··· Supplied information ···

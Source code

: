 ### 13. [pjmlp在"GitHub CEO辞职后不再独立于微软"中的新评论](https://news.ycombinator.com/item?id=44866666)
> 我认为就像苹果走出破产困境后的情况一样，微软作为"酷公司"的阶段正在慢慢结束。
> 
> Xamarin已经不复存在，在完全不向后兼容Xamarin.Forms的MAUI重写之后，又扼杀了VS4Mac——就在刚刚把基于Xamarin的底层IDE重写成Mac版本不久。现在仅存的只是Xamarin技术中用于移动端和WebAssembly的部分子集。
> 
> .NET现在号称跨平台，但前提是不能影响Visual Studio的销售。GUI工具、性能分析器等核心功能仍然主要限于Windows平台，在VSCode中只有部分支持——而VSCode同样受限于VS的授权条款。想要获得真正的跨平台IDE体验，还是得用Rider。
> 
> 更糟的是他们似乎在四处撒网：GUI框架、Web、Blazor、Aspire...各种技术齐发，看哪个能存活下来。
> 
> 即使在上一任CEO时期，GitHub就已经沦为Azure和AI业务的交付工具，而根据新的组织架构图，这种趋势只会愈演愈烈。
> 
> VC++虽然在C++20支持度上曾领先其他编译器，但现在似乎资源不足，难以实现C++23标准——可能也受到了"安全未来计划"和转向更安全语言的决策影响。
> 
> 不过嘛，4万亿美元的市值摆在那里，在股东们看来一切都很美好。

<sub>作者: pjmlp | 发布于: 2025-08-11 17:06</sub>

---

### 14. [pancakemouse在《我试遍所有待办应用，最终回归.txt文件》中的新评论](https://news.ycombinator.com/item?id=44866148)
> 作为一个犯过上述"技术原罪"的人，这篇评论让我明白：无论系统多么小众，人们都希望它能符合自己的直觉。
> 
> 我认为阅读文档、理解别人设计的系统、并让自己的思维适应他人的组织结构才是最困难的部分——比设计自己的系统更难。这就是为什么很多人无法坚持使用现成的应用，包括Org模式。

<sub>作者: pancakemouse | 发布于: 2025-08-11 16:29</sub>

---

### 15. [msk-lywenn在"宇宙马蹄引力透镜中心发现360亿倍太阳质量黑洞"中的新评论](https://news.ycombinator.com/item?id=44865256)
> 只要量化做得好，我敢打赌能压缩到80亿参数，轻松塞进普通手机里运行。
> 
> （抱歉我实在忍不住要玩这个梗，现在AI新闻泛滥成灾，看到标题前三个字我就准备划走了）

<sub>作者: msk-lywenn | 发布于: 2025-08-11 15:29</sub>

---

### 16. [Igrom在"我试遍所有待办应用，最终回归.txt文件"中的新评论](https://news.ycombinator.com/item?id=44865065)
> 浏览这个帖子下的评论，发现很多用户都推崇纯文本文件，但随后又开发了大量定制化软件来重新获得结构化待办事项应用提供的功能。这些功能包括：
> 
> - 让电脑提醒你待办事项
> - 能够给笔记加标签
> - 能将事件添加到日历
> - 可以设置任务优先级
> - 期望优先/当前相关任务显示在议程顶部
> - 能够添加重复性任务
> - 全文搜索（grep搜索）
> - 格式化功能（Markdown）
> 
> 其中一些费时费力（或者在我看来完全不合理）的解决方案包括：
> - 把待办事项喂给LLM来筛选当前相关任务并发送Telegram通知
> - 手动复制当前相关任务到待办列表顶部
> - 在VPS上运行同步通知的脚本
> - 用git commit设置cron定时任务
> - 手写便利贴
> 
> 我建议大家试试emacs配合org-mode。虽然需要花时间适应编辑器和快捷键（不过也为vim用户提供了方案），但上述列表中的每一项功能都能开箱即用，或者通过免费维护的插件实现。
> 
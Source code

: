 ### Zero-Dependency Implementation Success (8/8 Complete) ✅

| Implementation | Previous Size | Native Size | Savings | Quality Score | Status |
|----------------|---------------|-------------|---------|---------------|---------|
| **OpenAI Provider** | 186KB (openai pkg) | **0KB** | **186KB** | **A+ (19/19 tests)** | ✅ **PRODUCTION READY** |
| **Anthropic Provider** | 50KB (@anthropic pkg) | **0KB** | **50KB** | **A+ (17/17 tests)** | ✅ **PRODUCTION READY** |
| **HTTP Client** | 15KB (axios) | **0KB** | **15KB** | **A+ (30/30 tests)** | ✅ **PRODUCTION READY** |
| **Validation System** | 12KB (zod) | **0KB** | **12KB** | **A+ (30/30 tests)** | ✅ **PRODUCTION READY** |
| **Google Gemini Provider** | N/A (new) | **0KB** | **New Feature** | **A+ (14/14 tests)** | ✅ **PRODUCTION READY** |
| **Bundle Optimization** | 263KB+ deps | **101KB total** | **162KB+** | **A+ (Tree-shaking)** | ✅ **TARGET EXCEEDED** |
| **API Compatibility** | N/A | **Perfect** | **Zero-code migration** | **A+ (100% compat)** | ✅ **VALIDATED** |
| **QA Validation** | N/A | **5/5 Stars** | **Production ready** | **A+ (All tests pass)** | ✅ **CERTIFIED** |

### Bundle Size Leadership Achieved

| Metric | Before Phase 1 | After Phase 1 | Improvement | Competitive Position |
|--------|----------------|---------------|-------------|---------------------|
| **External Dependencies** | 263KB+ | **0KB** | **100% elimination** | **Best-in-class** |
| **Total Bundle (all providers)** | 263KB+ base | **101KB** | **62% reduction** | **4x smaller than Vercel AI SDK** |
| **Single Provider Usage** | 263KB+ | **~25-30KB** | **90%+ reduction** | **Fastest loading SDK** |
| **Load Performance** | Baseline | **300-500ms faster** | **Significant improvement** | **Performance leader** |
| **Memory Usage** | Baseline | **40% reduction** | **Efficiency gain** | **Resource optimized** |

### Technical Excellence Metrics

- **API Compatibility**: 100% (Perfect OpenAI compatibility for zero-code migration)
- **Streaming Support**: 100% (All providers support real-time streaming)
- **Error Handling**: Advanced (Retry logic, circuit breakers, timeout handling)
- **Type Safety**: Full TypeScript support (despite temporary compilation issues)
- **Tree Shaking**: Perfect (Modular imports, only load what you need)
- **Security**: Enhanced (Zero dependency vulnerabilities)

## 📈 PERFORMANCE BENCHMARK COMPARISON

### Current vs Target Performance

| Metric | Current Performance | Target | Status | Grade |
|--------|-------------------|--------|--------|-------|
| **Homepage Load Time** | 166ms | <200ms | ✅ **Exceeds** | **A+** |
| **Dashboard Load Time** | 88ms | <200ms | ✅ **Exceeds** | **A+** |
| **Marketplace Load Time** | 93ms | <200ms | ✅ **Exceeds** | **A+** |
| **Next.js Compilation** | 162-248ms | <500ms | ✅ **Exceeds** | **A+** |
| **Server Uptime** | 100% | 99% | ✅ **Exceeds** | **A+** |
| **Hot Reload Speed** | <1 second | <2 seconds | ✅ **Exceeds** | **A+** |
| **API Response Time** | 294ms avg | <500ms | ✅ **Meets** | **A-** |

···

» Work order
For the entries shown above, tally every line containing the word "support". Report the tally and nothing else.

» Exercise response
2